Approve. The IRB and terms of service are clear. I think members would appreciate the intention/objective to publish, clearly stated, on the landing page. Links to reference material before signing up for the study would also be helpful for those not familiar with the research which this study will build upon.

I was left with open questions about the members’ reports:
Will members reports’ be from the personality tests only (no genetic component)?
Will members receive an updated, genetic association report once the study is published?
For all their shortcomings, I think 23andMe does a good job of conveying important points in their health reports (intended uses, limitations, non-genetic factors…).

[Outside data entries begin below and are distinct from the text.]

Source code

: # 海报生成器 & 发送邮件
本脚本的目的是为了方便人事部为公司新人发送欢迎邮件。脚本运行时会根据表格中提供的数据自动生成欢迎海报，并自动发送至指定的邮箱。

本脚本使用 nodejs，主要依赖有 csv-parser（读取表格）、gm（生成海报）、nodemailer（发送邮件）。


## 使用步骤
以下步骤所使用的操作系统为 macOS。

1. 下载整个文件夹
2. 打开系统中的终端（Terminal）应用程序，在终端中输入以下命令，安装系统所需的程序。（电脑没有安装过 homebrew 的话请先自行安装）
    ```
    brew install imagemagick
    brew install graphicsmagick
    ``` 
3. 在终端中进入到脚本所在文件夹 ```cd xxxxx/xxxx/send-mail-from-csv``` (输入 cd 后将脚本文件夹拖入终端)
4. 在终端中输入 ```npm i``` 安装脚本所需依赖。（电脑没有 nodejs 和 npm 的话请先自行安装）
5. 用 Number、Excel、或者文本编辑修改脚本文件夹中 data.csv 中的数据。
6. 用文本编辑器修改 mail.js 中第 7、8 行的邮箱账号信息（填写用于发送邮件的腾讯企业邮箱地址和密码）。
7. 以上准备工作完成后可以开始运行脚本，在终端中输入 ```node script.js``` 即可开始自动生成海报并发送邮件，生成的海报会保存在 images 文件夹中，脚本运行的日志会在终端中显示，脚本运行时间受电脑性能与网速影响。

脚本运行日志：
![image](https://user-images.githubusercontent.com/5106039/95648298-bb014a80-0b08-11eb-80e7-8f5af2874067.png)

If this study plans on issuing a genetic association report, does it plan to addresses similar points?

Thank you! I can definitely make it clearer on the landing page that the intention is to publish and add some links to some studies.

Questions:

  1. The reports are just personality reports for now, however, as mentioned in the IRB, I do have approval to report any associations that are found as the study progresses. I.e., we found that you are genetically more similar to the introverts in this study than extraverts, based on X, Y, Z.
  2. Yes.
  3. A 23andMe style report would be the ultimate goal, yes!

Thanks for the contributions to the discussion to @blackbearnh @wolfgang8741 and @arvkevi! And thanks for being so responsive to @dencook! I think the discussion was really useful one that provided a great opportunity to improve some of the documentation etc.!

Given that we seem to have reached a consensus for approval, I’ve marked the project as approved.